Una umiliazione profonda come italiano (e con gli amici cileni sbalorditi) quando mi facevano notare gli onnipresenti cumuli di rifiuti perfino ai margini della Valle dei Templi, tra mancanza di servizi e parcheggi polverosi. In giro per tutta l’isola strade (“autostrade”?!) gratis ma fatiscenti e con decine di deviazioni stradali, ponti sconnessi, soprattutto ovunque una sporcizia ostentata e sconcertante. A simbolo un materasso bruciato appoggiato al cartello che – salendo da Porto Empedocle – informa che siete quasi arrivati al tempio di Giunone, meraviglia di 2600 anni fa.
Non è certo solo la Sicilia ad essere conciata così, basti pensare ai rifiuti e ai cinghiali per le vie di Roma, ma anche – spesso – alle aree di servizio intorno alle “nostre” autostrade del nord (per esempio appena fuori Malpensa), ma certamente al sud il fenomeno è moltiplicato. Colpisce soprattutto la sciatteria e l’incuria che in tutta Italia accompagnano spettacoli e panorami unici tra il disinteresse, il senso di abitudine e di sopportazione di chi non si indigna nemmeno più, forse auto-dichiarandosi impotente.
Non tutto – va sottolineato – anche in Sicilia è cosi: il parco archeologico di Selinunte, per esempio, è tenuto molto bene e anche un disabile può spostarsi con dei mezzi accessibili, la stessa Catania mi è sembrata una città rinnovata e vivace, a Monreale il duomo (di proprietà diocesana) è un esempio di visita organizzata e razionale mentre Palermo appare decisamente abbandonata a sé stessa.
In giro per l’isola – come in tutta Italia – si notano tante piccole iniziative di rilancio, di evidenti tentativi di riscatto, ma sembrano naufragare nell’indifferenza.
Ma perché ridursi così?
Eppure mille cartelli sottolineano come la specifica opera (purtroppo di solito già cadente o semidistrutta) era stata pagata o cofinanziata dall’Unione europea e che quindi non è vero che già in passato non si abbiano avuto a disposizione somme enormi per tentare un riscatto che però alla fine non si è visto.

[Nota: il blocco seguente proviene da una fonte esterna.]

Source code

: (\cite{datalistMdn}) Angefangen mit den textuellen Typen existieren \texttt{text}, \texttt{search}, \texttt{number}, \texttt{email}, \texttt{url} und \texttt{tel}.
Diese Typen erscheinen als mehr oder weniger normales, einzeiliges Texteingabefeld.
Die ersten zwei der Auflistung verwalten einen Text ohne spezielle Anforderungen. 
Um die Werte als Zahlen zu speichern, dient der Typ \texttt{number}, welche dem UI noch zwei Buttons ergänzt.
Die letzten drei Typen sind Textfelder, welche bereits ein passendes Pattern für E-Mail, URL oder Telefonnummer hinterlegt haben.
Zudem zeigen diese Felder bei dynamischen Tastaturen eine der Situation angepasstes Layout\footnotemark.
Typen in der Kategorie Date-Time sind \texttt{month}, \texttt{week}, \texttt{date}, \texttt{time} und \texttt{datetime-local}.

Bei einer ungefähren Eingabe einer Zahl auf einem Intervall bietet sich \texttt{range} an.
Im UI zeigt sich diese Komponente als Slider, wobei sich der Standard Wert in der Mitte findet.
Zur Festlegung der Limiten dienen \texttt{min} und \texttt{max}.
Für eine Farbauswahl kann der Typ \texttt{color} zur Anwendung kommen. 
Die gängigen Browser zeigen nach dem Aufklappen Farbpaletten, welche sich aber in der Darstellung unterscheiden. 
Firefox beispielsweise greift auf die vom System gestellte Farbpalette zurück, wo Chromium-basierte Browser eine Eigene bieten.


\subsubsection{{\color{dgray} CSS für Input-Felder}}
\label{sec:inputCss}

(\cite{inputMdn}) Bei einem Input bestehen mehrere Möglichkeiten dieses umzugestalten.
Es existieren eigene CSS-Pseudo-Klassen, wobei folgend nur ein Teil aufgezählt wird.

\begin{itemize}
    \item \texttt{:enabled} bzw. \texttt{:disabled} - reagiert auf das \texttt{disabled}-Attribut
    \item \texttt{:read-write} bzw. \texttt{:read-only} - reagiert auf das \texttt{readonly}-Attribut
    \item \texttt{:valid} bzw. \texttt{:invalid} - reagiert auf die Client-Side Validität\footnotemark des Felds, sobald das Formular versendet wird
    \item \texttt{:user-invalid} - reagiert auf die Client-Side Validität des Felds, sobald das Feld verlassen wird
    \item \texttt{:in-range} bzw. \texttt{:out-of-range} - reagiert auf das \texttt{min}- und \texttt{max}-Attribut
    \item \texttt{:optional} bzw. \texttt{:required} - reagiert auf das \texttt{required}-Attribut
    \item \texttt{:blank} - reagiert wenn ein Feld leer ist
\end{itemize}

Sembra infatti che nessuno sia mai responsabile. Per esempio le “autostrade” siciliane sono gestite dall’Anas, ma possibile che non ci sia un responsabile per i cantieri infiniti, il cemento che si sbriciola, i parapetti scannati? Alla fine la soluzione è chiudere, deviare, sospendere il passaggio. Come per altre mille strade italiane da Catania a Palermo ci sono decine di cantieri (fermi) e decine di viadotti chiusi al traffico: perché? Nessuno ha collaudato quelle opere, nessuno le ha verificate, nessuno è impegnato al loro ripristino in tempi certi?
Di qui un diretto riferimento al Pnrr mi sembra evidente: che garanzia c’è che “questa volta” i soldi verranno spesi meglio e con quali priorità? Forse la vera “mission” italiana non sarebbero tanto puntare su nuovi investimenti (controllati poi da chi?) ma fare uno sforzo collettivo – prima di tutto mentale – per mantenere anche solo quello che abbiamo avuto in dono prezioso dai nostri antenati. Un patrimonio da saper mostrare agli occhi del mondo, con potenziali vantaggi enormi e milioni di nuovi posti di lavoro grazie a un turismo rispettoso, integrato, moderno.
Invece continuiamo a buttar via le meravigliose risorse che abbiamo ed evidentemente non sono serviti ad insegnare nulla neppure i decenni di sfruttamento del suolo tra distruzioni, abbandoni e saccheggi.